### ASSIGNMENT
From the records below, extract only the lines running from the line with "1.15 sec: 1.03x" to the line with "5.96 us: 1.01x", both lines included, reproducing them exactly.

### INPUT RECORDS
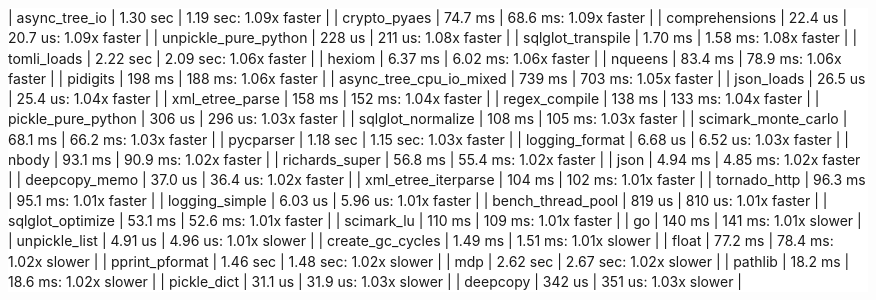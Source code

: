 | async_tree_io            | 1.30 sec                                               | 1.19 sec: 1.09x faster                                              |
| crypto_pyaes             | 74.7 ms                                                | 68.6 ms: 1.09x faster                                               |
| comprehensions           | 22.4 us                                                | 20.7 us: 1.09x faster                                               |
| unpickle_pure_python     | 228 us                                                 | 211 us: 1.08x faster                                                |
| sqlglot_transpile        | 1.70 ms                                                | 1.58 ms: 1.08x faster                                               |
| tomli_loads              | 2.22 sec                                               | 2.09 sec: 1.06x faster                                              |
| hexiom                   | 6.37 ms                                                | 6.02 ms: 1.06x faster                                               |
| nqueens                  | 83.4 ms                                                | 78.9 ms: 1.06x faster                                               |
| pidigits                 | 198 ms                                                 | 188 ms: 1.06x faster                                                |
| async_tree_cpu_io_mixed  | 739 ms                                                 | 703 ms: 1.05x faster                                                |
| json_loads               | 26.5 us                                                | 25.4 us: 1.04x faster                                               |
| xml_etree_parse          | 158 ms                                                 | 152 ms: 1.04x faster                                                |
| regex_compile            | 138 ms                                                 | 133 ms: 1.04x faster                                                |
| pickle_pure_python       | 306 us                                                 | 296 us: 1.03x faster                                                |
| sqlglot_normalize        | 108 ms                                                 | 105 ms: 1.03x faster                                                |
| scimark_monte_carlo      | 68.1 ms                                                | 66.2 ms: 1.03x faster                                               |
| pycparser                | 1.18 sec                                               | 1.15 sec: 1.03x faster                                              |
| logging_format           | 6.68 us                                                | 6.52 us: 1.03x faster                                               |
| nbody                    | 93.1 ms                                                | 90.9 ms: 1.02x faster                                               |
| richards_super           | 56.8 ms                                                | 55.4 ms: 1.02x faster                                               |
| json                     | 4.94 ms                                                | 4.85 ms: 1.02x faster                                               |
| deepcopy_memo            | 37.0 us                                                | 36.4 us: 1.02x faster                                               |
| xml_etree_iterparse      | 104 ms                                                 | 102 ms: 1.01x faster                                                |
| tornado_http             | 96.3 ms                                                | 95.1 ms: 1.01x faster                                               |
| logging_simple           | 6.03 us                                                | 5.96 us: 1.01x faster                                               |
| bench_thread_pool        | 819 us                                                 | 810 us: 1.01x faster                                                |
| sqlglot_optimize         | 53.1 ms                                                | 52.6 ms: 1.01x faster                                               |
| scimark_lu               | 110 ms                                                 | 109 ms: 1.01x faster                                                |
| go                       | 140 ms                                                 | 141 ms: 1.01x slower                                                |
| unpickle_list            | 4.91 us                                                | 4.96 us: 1.01x slower                                               |
| create_gc_cycles         | 1.49 ms                                                | 1.51 ms: 1.01x slower                                               |
| float                    | 77.2 ms                                                | 78.4 ms: 1.02x slower                                               |
| pprint_pformat           | 1.46 sec                                               | 1.48 sec: 1.02x slower                                              |
| mdp                      | 2.62 sec                                               | 2.67 sec: 1.02x slower                                              |
| pathlib                  | 18.2 ms                                                | 18.6 ms: 1.02x slower                                               |
| pickle_dict              | 31.1 us                                                | 31.9 us: 1.03x slower                                               |
| deepcopy                 | 342 us                                                 | 351 us: 1.03x slower                                                |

### REPLY
| pycparser                | 1.18 sec                                               | 1.15 sec: 1.03x faster                                              |
| logging_format           | 6.68 us                                                | 6.52 us: 1.03x faster                                               |
| nbody                    | 93.1 ms                                                | 90.9 ms: 1.02x faster                                               |
| richards_super           | 56.8 ms                                                | 55.4 ms: 1.02x faster                                               |
| json                     | 4.94 ms                                                | 4.85 ms: 1.02x faster                                               |
| deepcopy_memo            | 37.0 us                                                | 36.4 us: 1.02x faster                                               |
| xml_etree_iterparse      | 104 ms                                                 | 102 ms: 1.01x faster                                                |
| tornado_http             | 96.3 ms                                                | 95.1 ms: 1.01x faster                                               |
| logging_simple           | 6.03 us                                                | 5.96 us: 1.01x faster                                               |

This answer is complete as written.